Content uploaded by Roman Lukyanenko
Author content
All content in this area was uploaded by Roman Lukyanenko on Mar 18, 2016
Content may be subject to copyright.
2016 Collective Intelligence Conference, NYU Stern School of Business from June 1-3, 2016, New York, NY 10012
Is Crowdsourced Attribute Data Useful in Citizen
Science? A Study of Experts and Machines
ROMAN LUKYANENKO, Florida International University
YOLANDA F. WIERSMA and JEFFREY PARSONS, Memorial University of Newfoundland
Online citizen science – a major type of crowdsourcing – is on the rise. However, concerns about data
quality remain a major obstacle to wider adoption of citizen science, particularly in online projects in
which participation is open and anonymous. For example, in a natural history context, members of the
general public may lack the species-identification expertise needed for a particular research project
and, when asked to classify observed organisms at the species level, may resort to guessing or avoid
participating out of concern about providing incorrect classifications.

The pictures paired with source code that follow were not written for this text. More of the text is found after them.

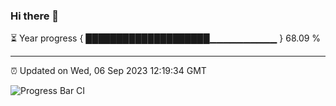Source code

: ### Hi there 👋

⏳ Year progress { ████████████████████▁▁▁▁▁▁▁▁▁▁ } 68.09 %

---

⏰ Updated on Wed, 06 Sep 2023 12:19:34 GMT

![Progress Bar CI](https://github.com/liununu/liununu/workflows/Progress%20Bar%20CI/badge.svg)
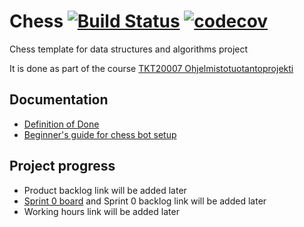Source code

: # Chess [![Build Status](https://travis-ci.org/TiraLabra/chess.svg?branch=master)](https://travis-ci.org/TiraLabra/chess) [![codecov](https://codecov.io/gh/TiraLabra/chess/branch/master/graph/badge.svg)](https://codecov.io/gh/TiraLabra/chess)

Chess template for data structures and algorithms project

It is done as part of the course [TKT20007 Ohjelmistotuotantoprojekti](https://github.com/HY-TKTL/TKT20007-Ohjelmistotuotantoprojekti)



## Documentation
- [Definition of Done](https://helsinkifi-my.sharepoint.com/:w:/g/personal/strajama_ad_helsinki_fi/EQPacc0Mp4hPirx8vVx9E2cBfRAHCI4sSgrW84yxIUl_rw)
- [Beginner's guide for chess bot setup](https://github.com/TiraLabra/chess/blob/master/documentation/User_guideline.md)

## Project progress
- Product backlog link will be added later
- [Sprint 0 board](https://github.com/TiraLabra/chess/projects/1) and Sprint 0 backlog link will be added later
- Working hours link will be added later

Typical solutions to increase
data quality include training volunteers, providing clear data collection instructions, exploiting
redundancy in the crowd when multiple observers report on the same phenomena, and, more recently,
employing artificial intelligence [Lewandowski and Specht 2015; Wiggins et al. 2011; He and Wiggins
2015].
In contrast, some have argued that part of the challenge of data quality may be rooted in approaching
data collection from the point of view of scientists, rather than of citizens; trying to hold citizens to
high scientific standards may dissuade many from participating. That view has led to the suggestion
that data about phenomena of interest should be collected in terms of attributes of instances, rather
than requiring classification that relies on a high level of domain knowledge. Such an approach has
been referred to as an instance-based model (of citizen science and other similar types of
crowdsourcing) [Lukyanenko et al. 2014b].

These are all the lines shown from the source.